I would be more interested in a classical 14 string guitar but a 7 string steel with a cutaway would be very useful to me. Either acoustic or acoustic electric.


----------



## yevetz (Jun 6, 2008)

Electro-Acoustic (Cutaway)
With Nylon please


----------



## Wolfv11 (Jun 6, 2008)

-steel string.
-spruce top
-natural finish to keep costs resonable.
-a cutaway is the best option IMO most of the ppl who would buy this would probably need a cutaway. and its not really the end of the world for those who dont want it.
-a pickup system would be great. if need be however, if not, i can always install some piezo contraption. an onboard tuner would be great.
-a 14 string would be a counterpart. especially for the 7 only dudes. 
come to think of it, why not make a double neck interceptor 7+14?


----------



## b3n (Jun 6, 2008)

wannabguitarist said:


> plain natural finish so money could be spent on features


----------



## dream-thief (Jun 6, 2008)

> _plain natural finish so money could be spent on features_


 


as has been said several times by a few people, Many are more interested in a good price rather than specific woods, And i'll add another vote to that.


----------



## Desecrated (Jun 6, 2008)

Wolfv11 said:


> -steel string.
> -spruce top
> -natural finish to keep costs resonable.
> -a cutaway is the best option IMO most of the ppl who would buy this would probably need a cutaway. and its not really the end of the world for those who dont want it.
> ...



A double neck would kill, slay and destroy everything in it's way. I vote for that.


----------



## ZeroSignal (Jun 6, 2008)

Why is everyone saying "natural finish to keep the costs down"?  I direct you to my post on the previous page with a 12 string with a great finish for only $199.


----------



## Desecrated (Jun 6, 2008)

ZeroSignal said:


> Why is everyone saying "natural finish to keep the costs down"?  I direct you to my post on the previous page with a 12 string with a great finish for only $199.
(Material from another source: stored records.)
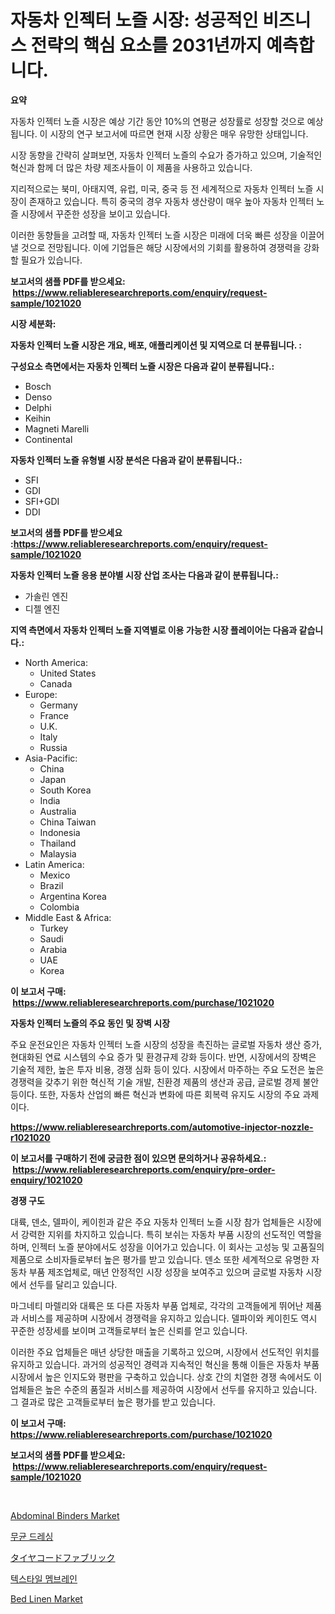 <p><h1>자동차 인젝터 노즐 시장: 성공적인 비즈니스 전략의 핵심 요소를 2031년까지 예측합니다.</h1></p><p><strong>요약</strong></p>
<p><p>자동차 인젝터 노즐 시장은 예상 기간 동안 10%의 연평균 성장률로 성장할 것으로 예상됩니다. 이 시장의 연구 보고서에 따르면 현재 시장 상황은 매우 유망한 상태입니다.</p><p>시장 동향을 간략히 살펴보면, 자동차 인젝터 노즐의 수요가 증가하고 있으며, 기술적인 혁신과 함께 더 많은 차량 제조사들이 이 제품을 사용하고 있습니다.</p><p>지리적으로는 북미, 아태지역, 유럽, 미국, 중국 등 전 세계적으로 자동차 인젝터 노즐 시장이 존재하고 있습니다. 특히 중국의 경우 자동차 생산량이 매우 높아 자동차 인젝터 노즐 시장에서 꾸준한 성장을 보이고 있습니다.</p><p>이러한 동향들을 고려할 때, 자동차 인젝터 노즐 시장은 미래에 더욱 빠른 성장을 이끌어 낼 것으로 전망됩니다. 이에 기업들은 해당 시장에서의 기회를 활용하여 경쟁력을 강화할 필요가 있습니다.</p></p>
<p><strong>보고서의 샘플 PDF를 받으세요: &nbsp;<a href="https://www.reliableresearchreports.com/enquiry/request-sample/1021020">https://www.reliableresearchreports.com/enquiry/request-sample/1021020</a></strong></p>
<p><strong>시장 세분화:</strong></p>
<p><strong> 자동차 인젝터 노즐 시장은 개요, 배포, 애플리케이션 및 지역으로 더 분류됩니다. :</strong></p>
<p><strong>구성요소 측면에서는 자동차 인젝터 노즐 시장은 다음과 같이 분류됩니다.:</strong></p>
<p><ul><li>Bosch</li><li>Denso</li><li>Delphi</li><li>Keihin</li><li>Magneti Marelli</li><li>Continental</li></ul></p>
<p><strong> 자동차 인젝터 노즐 유형별 시장 분석은 다음과 같이 분류됩니다.:</strong></p>
<p><ul><li>SFI</li><li>GDI</li><li>SFI+GDI</li><li>DDI</li></ul></p>
<p><strong>보고서의 샘플 PDF를 받으세요 :<a href="https://www.reliableresearchreports.com/enquiry/request-sample/1021020">https://www.reliableresearchreports.com/enquiry/request-sample/1021020</a></strong></p>
<p><strong> 자동차 인젝터 노즐 응용 분야별 시장 산업 조사는 다음과 같이 분류됩니다.:</strong></p>
<p><ul><li>가솔린 엔진</li><li>디젤 엔진</li></ul></p>
<p><strong>지역 측면에서 자동차 인젝터 노즐 지역별로 이용 가능한 시장 플레이어는 다음과 같습니다.:</strong></p>
<p><ul>
    <li>
        North America:
        <ul>
            <li>United States</li>
            <li>Canada</li>
        </ul>
    </li>
    <li>
        Europe:
        <ul>
            <li>Germany</li>
            <li>France</li>
            <li>U.K.</li>
            <li>Italy</li>
            <li>Russia</li>
        </ul>
    </li>
    <li>
        Asia-Pacific:
        <ul>
            <li>China</li>
            <li>Japan</li>
            <li>South Korea</li>
            <li>India</li>
            <li>Australia</li>
            <li>China Taiwan</li>
            <li>Indonesia</li>
            <li>Thailand</li>
            <li>Malaysia</li>
        </ul>
    </li>
    <li>
        Latin America:
        <ul>
            <li>Mexico</li>
            <li>Brazil</li>
            <li>Argentina Korea</li>
            <li>Colombia</li>
        </ul>
    </li>
    <li>
        Middle East & Africa:
        <ul>
            <li>Turkey</li>
            <li>Saudi</li>
            <li>Arabia</li>
            <li>UAE</li>
            <li>Korea</li>
        </ul>
    </li>
    </ul></p>
<p><strong>이 보고서 구매: &nbsp;<a href="https://www.reliableresearchreports.com/purchase/1021020">https://www.reliableresearchreports.com/purchase/1021020</a></strong></p>
<p><strong>자동차 인젝터 노즐의 주요 동인 및 장벽 시장</strong></p>
<p><p>주요 운전요인은 자동차 인젝터 노즐 시장의 성장을 촉진하는 글로벌 자동차 생산 증가, 현대화된 연료 시스템의 수요 증가 및 환경규제 강화 등이다. 반면, 시장에서의 장벽은 기술적 제한, 높은 투자 비용, 경쟁 심화 등이 있다. 시장에서 마주하는 주요 도전은 높은 경쟁력을 갖추기 위한 혁신적 기술 개발, 친환경 제품의 생산과 공급, 글로벌 경제 불안 등이다. 또한, 자동차 산업의 빠른 혁신과 변화에 따른 회복력 유지도 시장의 주요 과제이다.</p></p>
<p><strong><a href="https://www.reliableresearchreports.com/automotive-injector-nozzle-r1021020">https://www.reliableresearchreports.com/automotive-injector-nozzle-r1021020</a></strong></p>
<p><strong>이 보고서를 구매하기 전에 궁금한 점이 있으면 문의하거나 공유하세요.: &nbsp;<a href="https://www.reliableresearchreports.com/enquiry/pre-order-enquiry/1021020">https://www.reliableresearchreports.com/enquiry/pre-order-enquiry/1021020</a></strong></p>
<p><strong>경쟁 구도</strong></p>
<p><p>대륙, 덴소, 델파이, 케이힌과 같은 주요 자동차 인젝터 노즐 시장 참가 업체들은 시장에서 강력한 지위를 차지하고 있습니다. 특히 보쉬는 자동차 부품 시장의 선도적인 역할을 하며, 인젝터 노즐 분야에서도 성장을 이어가고 있습니다. 이 회사는 고성능 및 고품질의 제품으로 소비자들로부터 높은 평가를 받고 있습니다. 덴소 또한 세계적으로 유명한 자동차 부품 제조업체로, 매년 안정적인 시장 성장을 보여주고 있으며 글로벌 자동차 시장에서 선두를 달리고 있습니다.</p><p>마그네티 마렐리와 대륙은 또 다른 자동차 부품 업체로, 각각의 고객들에게 뛰어난 제품과 서비스를 제공하며 시장에서 경쟁력을 유지하고 있습니다. 델파이와 케이힌도 역시 꾸준한 성장세를 보이며 고객들로부터 높은 신뢰를 얻고 있습니다.</p><p>이러한 주요 업체들은 매년 상당한 매출을 기록하고 있으며, 시장에서 선도적인 위치를 유지하고 있습니다. 과거의 성공적인 경력과 지속적인 혁신을 통해 이들은 자동차 부품 시장에서 높은 인지도와 평판을 구축하고 있습니다. 상호 간의 치열한 경쟁 속에서도 이 업체들은 높은 수준의 품질과 서비스를 제공하여 시장에서 선두를 유지하고 있습니다. 그 결과로 많은 고객들로부터 높은 평가를 받고 있습니다.</p></p>
<p><strong>이 보고서 구매: &nbsp; <a href="https://www.reliableresearchreports.com/purchase/1021020">https://www.reliableresearchreports.com/purchase/1021020</a></strong></p>
<p><strong>보고서의 샘플 PDF를 받으세요: &nbsp;<a href="https://www.reliableresearchreports.com/enquiry/request-sample/1021020">https://www.reliableresearchreports.com/enquiry/request-sample/1021020</a></strong><strong></strong></p>
<p>&nbsp;</p>
<p><p><a href="https://www.linkedin.com/pulse/abdominal-binders-market-competitive-analysis-trends-forecast-cteef?trackingId=fU3K1wC7KMH9N9kz8lsh1A%3D%3D">Abdominal Binders Market</a></p><p><a href="https://medium.com/@piperhickle1/%EB%AC%B4%EA%B7%A0%EC%A0%81-%EB%B6%95%EB%8C%80-%EC%8B%9C%EC%9E%A5%EC%9D%80-%EC%8B%9C%EC%9E%A5-%EC%A0%90%EC%9C%A0%EC%9C%A8-%ED%81%AC%EA%B8%B0-%EB%B0%8F-2031%EB%85%84%EA%B9%8C%EC%A7%80-%EC%98%88%EC%83%81%EB%90%9C-%EC%98%88%EC%B8%A1%EC%97%90-%EC%B4%88%EC%A0%90%EC%9D%84-%EB%A7%9E%EC%B6%94%EA%B3%A0-%EC%9E%88%EC%8A%B5%EB%8B%88%EB%8B%A4-5e2d07899afe">무균 드레싱</a></p><p><a href="https://medium.com/@ryleebauch2023/%E3%82%BF%E3%82%A4%E3%83%A4%E3%82%B3%E3%83%BC%E3%83%89%E3%83%95%E3%82%A1%E3%83%96%E3%83%AA%E3%83%83%E3%82%AF%E5%B8%82%E5%A0%B4%E8%A6%8F%E6%A8%A1-%E5%B8%82%E5%A0%B4%E5%8B%95%E5%90%91%E3%81%A8%E5%B8%82%E5%A0%B4%E4%BA%88%E6%B8%AC-2024%E5%B9%B4%E3%81%8B%E3%82%892031%E5%B9%B4-5c3ad39c47b6">タイヤコードファブリック</a></p><p><a href="https://medium.com/@hilmi-2a/%ED%85%8D%EC%8A%A4%ED%83%80%EC%9D%BC-%EB%A7%89-%EC%8B%9C%EC%9E%A5-%EB%B6%84%EC%84%9D-%EA%B8%80%EB%A1%9C%EB%B2%8C-%EC%82%B0%EC%97%85-%EC%A0%84%EB%A7%9D-%EB%B0%8F-%EC%98%88%EC%B8%A1-2024%EB%85%84%EB%B6%80%ED%84%B0-2031%EB%85%84-88cbd54212bc">텍스타일 멤브레인</a></p><p><a href="https://www.linkedin.com/pulse/bed-linen-market-trends-forecast-competitive-analysis-2031-9bt6f?trackingId=Rc4LNgJCFEgxTnYGDgTGAg%3D%3D">Bed Linen Market</a></p></p>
Because we want to pay less then 199 us dollar hahahahahah


----------



## Mattmc74 (Jun 6, 2008)

I would want the Electro-Acoustic (Cutaway) . But I don't think they should just narrow it down to one model. They should have at least 4 models to choose from.


----------



## progmetaldan (Jun 6, 2008)

My preference would be for an electric/acoustic with cutaway, but I'd want a nylon string AND a steel string version...


----------



## b3n (Jun 6, 2008)

ZeroSignal said:


> Why is everyone saying "natural finish to keep the costs down"?  I direct you to my post on the previous page with a 12 string with a great finish for only $199.



I'd wouldn't mind paying $199 (what's that, about £12 or something? ) but I'd rather that cash went into producing a better sounding instrument, rather than a better looking one.


----------



## Wolfv11 (Jun 6, 2008)

Desecrated said:


> A double neck would kill, slay and destroy everything in it's way. I vote for that.
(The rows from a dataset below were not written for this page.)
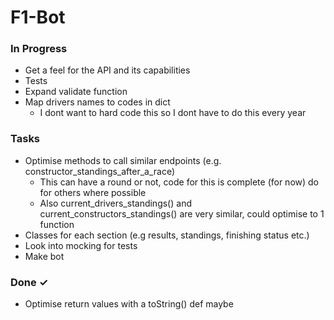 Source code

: # F1-Bot

### In Progress
- Get a feel for the API and its capabilities
- Tests
- Expand validate function
- Map drivers names to codes in dict
  * I dont want to hard code this so I dont have to do this every year

### Tasks
- Optimise methods to call similar endpoints (e.g. constructor_standings_after_a_race)
  * This can have a round or not, code for this is complete (for now) do for others where possible
  * Also current_drivers_standings() and current_constructors_standings() are very similar, could optimise to 1 function
- Classes for each section (e.g results, standings, finishing status etc.)
- Look into mocking for tests
- Make bot

### Done ✓
- Optimise return values with a toString() def maybe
I would slay the blood of millions to get a double 7, one fretted one fretless ( the thought it such an instrument......makes things happen.....)

But I think the 7+14 might be a interesting idea. Maybe we should start another poll? lol. Kurts gonna have to open up a full custom agile shop for us


----------



## Desecrated (Jun 6, 2008)

Wolfv11 said:


> I would slay the blood of millions to get a double 7, one fretted one fretless ( the thought it such an instrument......makes things happen.....)
> 
> But I think the 7+14 might be a interesting idea. Maybe we should start another poll? lol. Kurts gonna have to open up a full custom agile shop for us



O hell yeah we need a fretless 7-string also, or at least a 6-string baritone fretless nylon.


----------



## wannabguitarist (Jun 6, 2008)

ZeroSignal said:


> Why is everyone saying "natural finish to keep the costs down"?  I direct you to my post on the previous page with a 12 string with a great finish for only $199.
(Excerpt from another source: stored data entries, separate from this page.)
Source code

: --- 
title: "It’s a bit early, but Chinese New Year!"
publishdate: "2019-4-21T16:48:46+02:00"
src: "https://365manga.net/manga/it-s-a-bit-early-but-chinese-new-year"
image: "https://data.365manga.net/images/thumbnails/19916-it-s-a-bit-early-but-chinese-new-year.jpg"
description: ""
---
Is that solid or laminate construction?


----------



## ZeroSignal (Jun 6, 2008)

wannabguitarist said:


> Is it solid or laminate construction though?



Ah touche. But solid couldn't be THAT much more expensive...

Could it?


----------



## Stitch (Jun 6, 2008)

I think we need something a step above your traditional Cort or Vintage V400 with this seven string endeavour - I have no need for a cheap 'beginner' acoustic. I'd be looking for something that would be genuinely useful in a recording/live environment, not a bedroom tool.


----------



## ghoti (Jun 6, 2008)

An electro-acoustic 14 string with (or without) cutaway sounds interesting.

I've been doing a bit of playing on my Giannini nylon guitar; I really like the classical guitar string spacing (my fingers are thick).

From a sales point of view, a steel-string version would probably sell better than a nylon version for acoustic 7. For one thing, steel strings seem to be more popular in the USA, and for another, there don't seem to be any steel-string 7-string acoustics that are not custom instruments. If you can do a nylon for less than Giannini does, you might get some Brazilian-style guitarists to bite though, so it might be a wash.

26.5 or 27 inch scale would be helpful too at least as an option.


----------



## ZeroSignal (Jun 6, 2008)

Stitch said:


> I think we need something a step above your traditional Cort or Vintage V400 with this seven string endeavour - I have no need for a cheap 'beginner' acoustic. I'd be looking for something that would be genuinely useful in a recording/live environment, not a bedroom tool.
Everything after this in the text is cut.